■ Problem to solve
Your task is to copy each line of the listing that contains the word "discussions".

■ Data to process
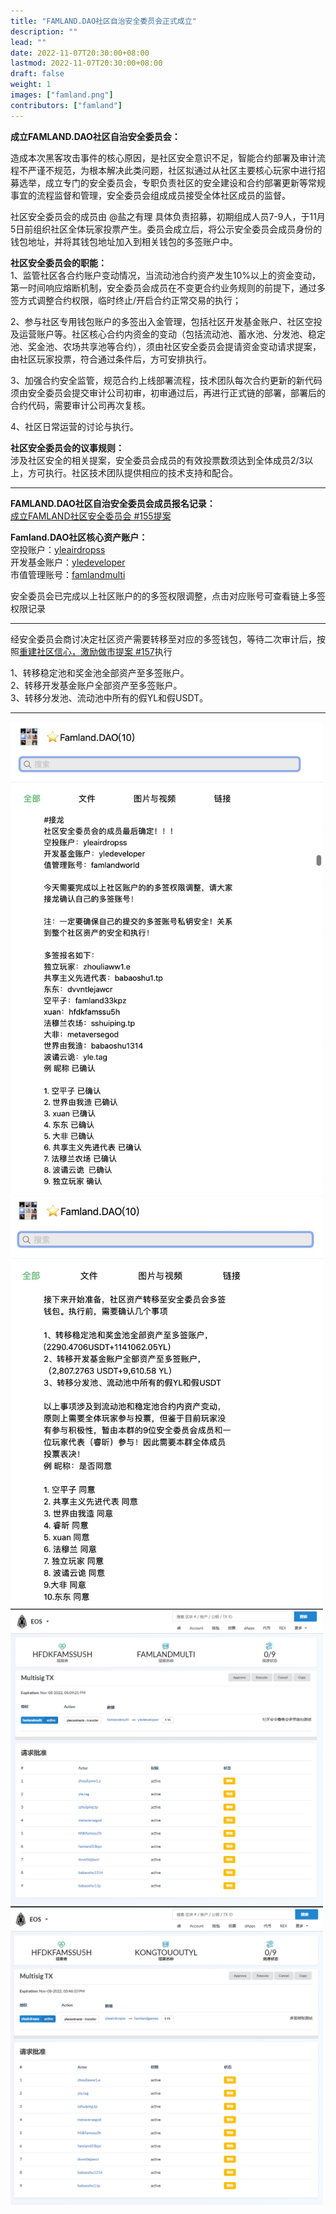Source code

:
 ```yaml
---
title: "FAMLAND.DAO社区自治安全委员会正式成立"
description: ""
lead: ""
date: 2022-11-07T20:30:00+08:00
lastmod: 2022-11-07T20:30:00+08:00
draft: false
weight: 1
images: ["famland.png"]
contributors: ["famland"]
---
```

**成立FAMLAND.DAO社区自治安全委员会：**

造成本次黑客攻击事件的核心原因，是社区安全意识不足，智能合约部署及审计流程不严谨不规范，为根本解决此类问题，社区拟通过从社区主要核心玩家中进行招募选举，成立专门的安全委员会，专职负责社区的安全建设和合约部署更新等常规事宜的流程监督和管理，安全委员会组成成员接受全体社区成员的监督。

社区安全委员会的成员由 @盐之有理 具体负责招募，初期组成人员7-9人，于11月5日前组织社区全体玩家投票产生。委员会成立后，将公示安全委员会成员身份的钱包地址，并将其钱包地址加入到相关钱包的多签账户中。

**社区安全委员会的职能：**  
1、监管社区各合约账户变动情况，当流动池合约资产发生10%以上的资金变动，第一时间响应熔断机制，安全委员会成员在不变更合约业务规则的前提下，通过多签方式调整合约权限，临时终止/开启合约正常交易的执行；

2、参与社区专用钱包账户的多签出入金管理，包括社区开发基金账户、社区空投及运营账户等。社区核心合约内资金的变动（包括流动池、蓄水池、分发池、稳定池、奖金池、农场共享池等合约），须由社区安全委员会提请资金变动请求提案，由社区玩家投票，符合通过条件后，方可安排执行。

3、加强合约安全监管，规范合约上线部署流程，技术团队每次合约更新的新代码须由安全委员会提交审计公司初审，初审通过后，再进行正式链的部署，部署后的合约代码，需要审计公司再次复核。  

4、社区日常运营的讨论与执行。

**社区安全委员会的议事规则：**   
涉及社区安全的相关提案，安全委员会成员的有效投票数须达到全体成员2/3以上，方可执行。社区技术团队提供相应的技术支持和配合。  

***
**FAMLAND.DAO社区自治安全委员会成员报名记录：**  
[成立FAMLAND社区安全委员会 #155提案](https://github.com/famland/website/discussions/155)

**Famland.DAO社区核心资产账户：**  
空投账户：[yleairdropss](https://bloks.io/account/yleairdropss#keys)  
开发基金账户：[yledeveloper](https://bloks.io/account/yledeveloper#keys)  
市值管理账号：[famlandmulti](https://bloks.io/account/famlandmulti#keys)  

安全委员会已完成以上社区账户的的多签权限调整，点击对应账号可查看链上多签权限记录
***
经安全委员会商讨决定社区资产需要转移至对应的多签钱包，等待二次审计后，按照[重建社区信心，激励做市提案 #157](https://github.com/famland/website/discussions/157)执行

1、转移稳定池和奖金池全部资产至多签账户。  
2、转移开发基金账户全部资产至多签账户。  
3、转移分发池、流动池中所有的假YL和假USDT。  

***
<img width="500" alt="image" src="1.jpg"> <img width="500" alt="image" src="2.jpg">
<img width="500" alt="image" src="3.png"> <img width="500" alt="image" src="4.png">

■ Reply
[成立FAMLAND社区安全委员会 #155提案](https://github.com/famland/website/discussions/155)
经安全委员会商讨决定社区资产需要转移至对应的多签钱包，等待二次审计后，按照[重建社区信心，激励做市提案 #157](https://github.com/famland/website/discussions/157)执行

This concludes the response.